- WORK INSTRUCTIONS
All that is needed is the listing, given back exactly.

- EXCERPTED RECORDS
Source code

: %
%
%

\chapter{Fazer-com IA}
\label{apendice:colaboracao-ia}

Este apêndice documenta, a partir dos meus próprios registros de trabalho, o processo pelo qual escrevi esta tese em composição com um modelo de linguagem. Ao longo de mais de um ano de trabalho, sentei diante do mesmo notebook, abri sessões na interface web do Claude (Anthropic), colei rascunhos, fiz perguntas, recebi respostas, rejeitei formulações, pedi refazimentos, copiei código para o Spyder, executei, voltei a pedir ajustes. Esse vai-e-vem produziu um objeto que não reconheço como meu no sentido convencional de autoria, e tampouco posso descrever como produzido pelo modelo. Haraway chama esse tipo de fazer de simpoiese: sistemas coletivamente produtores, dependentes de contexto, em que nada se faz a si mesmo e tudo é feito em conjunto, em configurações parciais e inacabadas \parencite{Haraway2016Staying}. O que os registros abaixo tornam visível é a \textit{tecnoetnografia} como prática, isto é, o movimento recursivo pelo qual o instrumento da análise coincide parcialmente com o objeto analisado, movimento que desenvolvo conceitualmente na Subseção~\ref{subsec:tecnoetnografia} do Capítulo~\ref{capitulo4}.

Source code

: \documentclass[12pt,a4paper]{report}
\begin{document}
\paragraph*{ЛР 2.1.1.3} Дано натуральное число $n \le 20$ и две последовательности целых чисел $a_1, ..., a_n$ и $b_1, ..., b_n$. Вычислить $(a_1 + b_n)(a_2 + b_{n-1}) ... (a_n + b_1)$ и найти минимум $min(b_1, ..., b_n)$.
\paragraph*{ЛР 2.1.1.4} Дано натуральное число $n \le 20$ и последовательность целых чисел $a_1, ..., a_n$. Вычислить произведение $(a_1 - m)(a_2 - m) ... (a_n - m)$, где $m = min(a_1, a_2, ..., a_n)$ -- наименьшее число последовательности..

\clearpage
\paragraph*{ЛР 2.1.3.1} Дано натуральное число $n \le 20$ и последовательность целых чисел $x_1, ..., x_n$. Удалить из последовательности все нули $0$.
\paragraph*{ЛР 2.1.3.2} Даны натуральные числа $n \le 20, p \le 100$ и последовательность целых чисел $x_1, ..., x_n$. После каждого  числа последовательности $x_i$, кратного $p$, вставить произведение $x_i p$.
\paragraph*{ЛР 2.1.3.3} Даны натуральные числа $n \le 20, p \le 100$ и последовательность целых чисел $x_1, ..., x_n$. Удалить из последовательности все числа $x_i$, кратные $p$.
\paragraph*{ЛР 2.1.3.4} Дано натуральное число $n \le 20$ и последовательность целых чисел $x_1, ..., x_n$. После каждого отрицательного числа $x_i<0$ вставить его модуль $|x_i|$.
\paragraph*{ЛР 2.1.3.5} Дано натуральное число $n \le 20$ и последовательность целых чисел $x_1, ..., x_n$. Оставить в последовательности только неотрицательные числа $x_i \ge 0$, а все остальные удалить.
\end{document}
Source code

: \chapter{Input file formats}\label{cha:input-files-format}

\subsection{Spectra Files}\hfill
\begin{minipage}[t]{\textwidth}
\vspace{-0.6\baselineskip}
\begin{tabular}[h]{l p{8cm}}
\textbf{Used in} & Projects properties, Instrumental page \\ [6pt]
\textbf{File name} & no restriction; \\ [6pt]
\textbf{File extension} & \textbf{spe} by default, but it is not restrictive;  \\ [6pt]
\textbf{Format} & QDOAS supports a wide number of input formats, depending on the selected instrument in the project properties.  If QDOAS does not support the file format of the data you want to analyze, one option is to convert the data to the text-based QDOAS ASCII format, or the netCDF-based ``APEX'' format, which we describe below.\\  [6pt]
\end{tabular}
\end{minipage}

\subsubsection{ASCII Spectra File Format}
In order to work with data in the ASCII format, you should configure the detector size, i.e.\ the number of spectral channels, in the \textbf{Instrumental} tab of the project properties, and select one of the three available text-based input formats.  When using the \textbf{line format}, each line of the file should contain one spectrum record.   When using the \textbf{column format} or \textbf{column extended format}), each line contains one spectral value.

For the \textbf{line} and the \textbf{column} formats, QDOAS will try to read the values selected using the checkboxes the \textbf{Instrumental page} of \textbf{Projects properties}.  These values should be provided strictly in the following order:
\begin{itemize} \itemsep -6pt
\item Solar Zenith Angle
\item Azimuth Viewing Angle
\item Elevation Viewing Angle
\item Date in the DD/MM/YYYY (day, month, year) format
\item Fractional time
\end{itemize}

- YOUR SOLUTION
Source code

: %
%
%

\chapter{Fazer-com IA}
\label{apendice:colaboracao-ia}

Este apêndice documenta, a partir dos meus próprios registros de trabalho, o processo pelo qual escrevi esta tese em composição com um modelo de linguagem. Ao longo de mais de um ano de trabalho, sentei diante do mesmo notebook, abri sessões na interface web do Claude (Anthropic), colei rascunhos, fiz perguntas, recebi respostas, rejeitei formulações, pedi refazimentos, copiei código para o Spyder, executei, voltei a pedir ajustes. Esse vai-e-vem produziu um objeto que não reconheço como meu no sentido convencional de autoria, e tampouco posso descrever como produzido pelo modelo. Haraway chama esse tipo de fazer de simpoiese: sistemas coletivamente produtores, dependentes de contexto, em que nada se faz a si mesmo e tudo é feito em conjunto, em configurações parciais e inacabadas \parencite{Haraway2016Staying}. O que os registros abaixo tornam visível é a \textit{tecnoetnografia} como prática, isto é, o movimento recursivo pelo qual o instrumento da análise coincide parcialmente com o objeto analisado, movimento que desenvolvo conceitualmente na Subseção~\ref{subsec:tecnoetnografia} do Capítulo~\ref{capitulo4}.

Source code

: \documentclass[12pt,a4paper]{report}
\begin{document}
\paragraph*{ЛР 2.1.1.3} Дано натуральное число $n \le 20$ и две последовательности целых чисел $a_1, ..., a_n$ и $b_1, ..., b_n$. Вычислить $(a_1 + b_n)(a_2 + b_{n-1}) ... (a_n + b_1)$ и найти минимум $min(b_1, ..., b_n)$.
\paragraph*{ЛР 2.1.1.4} Дано натуральное число $n \le 20$ и последовательность целых чисел $a_1, ..., a_n$. Вычислить произведение $(a_1 - m)(a_2 - m) ... (a_n - m)$, где $m = min(a_1, a_2, ..., a_n)$ -- наименьшее число последовательности..

\clearpage
\paragraph*{ЛР 2.1.3.1} Дано натуральное число $n \le 20$ и последовательность целых чисел $x_1, ..., x_n$. Удалить из последовательности все нули $0$.
\paragraph*{ЛР 2.1.3.2} Даны натуральные числа $n \le 20, p \le 100$ и последовательность целых чисел $x_1, ..., x_n$. После каждого  числа последовательности $x_i$, кратного $p$, вставить произведение $x_i p$.
\paragraph*{ЛР 2.1.3.3} Даны натуральные числа $n \le 20, p \le 100$ и последовательность целых чисел $x_1, ..., x_n$. Удалить из последовательности все числа $x_i$, кратные $p$.
\paragraph*{ЛР 2.1.3.4} Дано натуральное число $n \le 20$ и последовательность целых чисел $x_1, ..., x_n$. После каждого отрицательного числа $x_i<0$ вставить его модуль $|x_i|$.
\paragraph*{ЛР 2.1.3.5} Дано натуральное число $n \le 20$ и последовательность целых чисел $x_1, ..., x_n$. Оставить в последовательности только неотрицательные числа $x_i \ge 0$, а все остальные удалить.
\end{document}
Source code

: \chapter{Input file formats}\label{cha:input-files-format}

\subsection{Spectra Files}\hfill
\begin{minipage}[t]{\textwidth}
\vspace{-0.6\baselineskip}
\begin{tabular}[h]{l p{8cm}}
\textbf{Used in} & Projects properties, Instrumental page \\ [6pt]
\textbf{File name} & no restriction; \\ [6pt]
\textbf{File extension} & \textbf{spe} by default, but it is not restrictive;  \\ [6pt]
\textbf{Format} & QDOAS supports a wide number of input formats, depending on the selected instrument in the project properties.  If QDOAS does not support the file format of the data you want to analyze, one option is to convert the data to the text-based QDOAS ASCII format, or the netCDF-based ``APEX'' format, which we describe below.\\  [6pt]
\end{tabular}
\end{minipage}

\subsubsection{ASCII Spectra File Format}
In order to work with data in the ASCII format, you should configure the detector size, i.e.\ the number of spectral channels, in the \textbf{Instrumental} tab of the project properties, and select one of the three available text-based input formats.  When using the \textbf{line format}, each line of the file should contain one spectrum record.   When using the \textbf{column format} or \textbf{column extended format}), each line contains one spectral value.

For the \textbf{line} and the \textbf{column} formats, QDOAS will try to read the values selected using the checkboxes the \textbf{Instrumental page} of \textbf{Projects properties}.  These values should be provided strictly in the following order:
\begin{itemize} \itemsep -6pt
\item Solar Zenith Angle
\item Azimuth Viewing Angle
\item Elevation Viewing Angle
\item Date in the DD/MM/YYYY (day, month, year) format
\item Fractional time
\end{itemize}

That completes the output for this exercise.